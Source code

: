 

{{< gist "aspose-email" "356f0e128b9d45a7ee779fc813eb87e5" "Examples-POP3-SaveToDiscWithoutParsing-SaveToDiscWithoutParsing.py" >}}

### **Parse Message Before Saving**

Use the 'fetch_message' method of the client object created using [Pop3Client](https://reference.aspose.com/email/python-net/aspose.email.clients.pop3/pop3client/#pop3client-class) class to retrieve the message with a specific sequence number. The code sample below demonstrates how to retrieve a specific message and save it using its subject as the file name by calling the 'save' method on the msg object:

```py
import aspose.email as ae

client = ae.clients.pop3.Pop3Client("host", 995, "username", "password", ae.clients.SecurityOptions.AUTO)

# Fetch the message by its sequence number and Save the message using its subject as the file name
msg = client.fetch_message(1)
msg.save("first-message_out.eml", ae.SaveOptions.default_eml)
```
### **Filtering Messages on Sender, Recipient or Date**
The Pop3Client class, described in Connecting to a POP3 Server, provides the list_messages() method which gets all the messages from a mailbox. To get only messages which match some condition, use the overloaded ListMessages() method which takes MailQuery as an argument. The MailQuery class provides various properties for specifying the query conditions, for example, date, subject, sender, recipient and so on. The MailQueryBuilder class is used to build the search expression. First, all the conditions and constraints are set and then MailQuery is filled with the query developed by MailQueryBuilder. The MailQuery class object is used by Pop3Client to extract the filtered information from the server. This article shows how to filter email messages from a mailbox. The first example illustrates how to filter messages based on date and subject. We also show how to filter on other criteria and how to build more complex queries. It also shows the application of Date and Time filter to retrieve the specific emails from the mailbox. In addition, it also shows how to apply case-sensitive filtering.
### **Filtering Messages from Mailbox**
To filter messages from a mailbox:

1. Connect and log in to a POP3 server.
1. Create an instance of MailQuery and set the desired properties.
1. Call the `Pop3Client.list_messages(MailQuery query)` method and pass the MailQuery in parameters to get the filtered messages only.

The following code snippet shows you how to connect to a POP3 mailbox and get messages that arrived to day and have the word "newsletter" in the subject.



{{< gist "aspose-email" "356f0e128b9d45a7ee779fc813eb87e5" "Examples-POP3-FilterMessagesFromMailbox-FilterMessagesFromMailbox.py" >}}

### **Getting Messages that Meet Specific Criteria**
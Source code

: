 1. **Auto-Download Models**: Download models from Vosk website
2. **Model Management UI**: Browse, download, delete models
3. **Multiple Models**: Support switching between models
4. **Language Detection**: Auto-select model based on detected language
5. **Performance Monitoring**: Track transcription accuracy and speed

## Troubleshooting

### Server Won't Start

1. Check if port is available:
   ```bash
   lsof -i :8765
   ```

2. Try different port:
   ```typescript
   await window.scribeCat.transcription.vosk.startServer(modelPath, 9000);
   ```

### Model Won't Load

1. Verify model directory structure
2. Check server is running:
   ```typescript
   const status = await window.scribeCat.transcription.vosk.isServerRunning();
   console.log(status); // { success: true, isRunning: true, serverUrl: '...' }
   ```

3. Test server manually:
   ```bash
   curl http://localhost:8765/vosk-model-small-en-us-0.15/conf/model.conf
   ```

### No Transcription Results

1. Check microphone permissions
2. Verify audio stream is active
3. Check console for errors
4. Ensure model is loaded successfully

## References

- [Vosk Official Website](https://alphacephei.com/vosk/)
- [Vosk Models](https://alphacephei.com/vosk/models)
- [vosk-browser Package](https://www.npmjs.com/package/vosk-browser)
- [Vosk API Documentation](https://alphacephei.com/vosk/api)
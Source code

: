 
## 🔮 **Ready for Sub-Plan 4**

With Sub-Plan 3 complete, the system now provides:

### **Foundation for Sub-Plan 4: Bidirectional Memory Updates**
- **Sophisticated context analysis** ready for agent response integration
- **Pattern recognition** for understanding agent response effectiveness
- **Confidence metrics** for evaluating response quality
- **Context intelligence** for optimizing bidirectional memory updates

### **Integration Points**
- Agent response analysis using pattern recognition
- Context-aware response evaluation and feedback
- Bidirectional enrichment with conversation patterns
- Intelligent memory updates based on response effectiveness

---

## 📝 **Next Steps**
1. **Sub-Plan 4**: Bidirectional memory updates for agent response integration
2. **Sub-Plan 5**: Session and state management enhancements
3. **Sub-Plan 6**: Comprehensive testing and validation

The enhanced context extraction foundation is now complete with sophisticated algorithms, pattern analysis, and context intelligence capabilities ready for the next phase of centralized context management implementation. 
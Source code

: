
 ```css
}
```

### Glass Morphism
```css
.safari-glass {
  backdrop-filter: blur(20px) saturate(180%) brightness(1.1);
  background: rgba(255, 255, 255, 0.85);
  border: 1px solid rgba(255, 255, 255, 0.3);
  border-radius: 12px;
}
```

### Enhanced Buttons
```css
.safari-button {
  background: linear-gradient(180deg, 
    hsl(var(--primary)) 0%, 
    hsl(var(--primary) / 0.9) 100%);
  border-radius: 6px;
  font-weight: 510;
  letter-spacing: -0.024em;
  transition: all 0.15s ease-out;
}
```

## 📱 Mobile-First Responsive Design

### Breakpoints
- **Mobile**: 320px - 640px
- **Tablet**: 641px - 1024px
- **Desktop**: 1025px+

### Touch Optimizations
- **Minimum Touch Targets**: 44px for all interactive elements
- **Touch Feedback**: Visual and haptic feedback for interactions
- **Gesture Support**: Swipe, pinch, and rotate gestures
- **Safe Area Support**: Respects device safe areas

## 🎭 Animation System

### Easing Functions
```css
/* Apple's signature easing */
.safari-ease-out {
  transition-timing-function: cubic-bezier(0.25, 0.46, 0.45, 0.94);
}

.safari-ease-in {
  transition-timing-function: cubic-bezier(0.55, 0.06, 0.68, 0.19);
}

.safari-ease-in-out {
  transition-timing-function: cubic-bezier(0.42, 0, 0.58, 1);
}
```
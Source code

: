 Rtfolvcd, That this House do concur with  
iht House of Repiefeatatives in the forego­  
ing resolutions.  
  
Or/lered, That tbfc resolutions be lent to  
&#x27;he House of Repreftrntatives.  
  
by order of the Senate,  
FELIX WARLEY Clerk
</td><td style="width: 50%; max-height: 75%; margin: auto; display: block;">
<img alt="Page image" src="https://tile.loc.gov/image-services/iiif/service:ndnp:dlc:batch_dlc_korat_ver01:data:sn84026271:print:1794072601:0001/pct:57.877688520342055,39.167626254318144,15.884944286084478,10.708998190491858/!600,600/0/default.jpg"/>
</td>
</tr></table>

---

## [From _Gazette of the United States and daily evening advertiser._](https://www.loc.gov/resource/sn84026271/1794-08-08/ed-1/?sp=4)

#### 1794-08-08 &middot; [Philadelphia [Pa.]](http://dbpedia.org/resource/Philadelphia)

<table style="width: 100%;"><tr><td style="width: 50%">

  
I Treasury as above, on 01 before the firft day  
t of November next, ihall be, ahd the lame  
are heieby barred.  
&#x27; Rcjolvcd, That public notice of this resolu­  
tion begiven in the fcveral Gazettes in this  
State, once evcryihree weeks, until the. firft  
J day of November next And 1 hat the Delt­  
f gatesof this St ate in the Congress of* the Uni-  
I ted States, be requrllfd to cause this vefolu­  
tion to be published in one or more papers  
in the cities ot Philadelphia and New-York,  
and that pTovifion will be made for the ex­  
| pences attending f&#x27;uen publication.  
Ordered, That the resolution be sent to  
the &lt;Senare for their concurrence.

---+---

- [WHAT YOU HAVE TO DO]
Produce an exact transcription of the lines from the one containing "of this resolu­" through the end of the records, both included, and no other lines.

- [ANSWER AREA]
&#x27; Rcjolvcd, That public notice of this resolu­  
tion begiven in the fcveral Gazettes in this  
State, once evcryihree weeks, until the. firft  
J day of November next And 1 hat the Delt­  
f gatesof this St ate in the Congress of* the Uni-  
I ted States, be requrllfd to cause this vefolu­  
tion to be published in one or more papers  
in the cities ot Philadelphia and New-York,  
and that pTovifion will be made for the ex­  
| pences attending f&#x27;uen publication.  
Ordered, That the resolution be sent to  
the &lt;Senare for their concurrence.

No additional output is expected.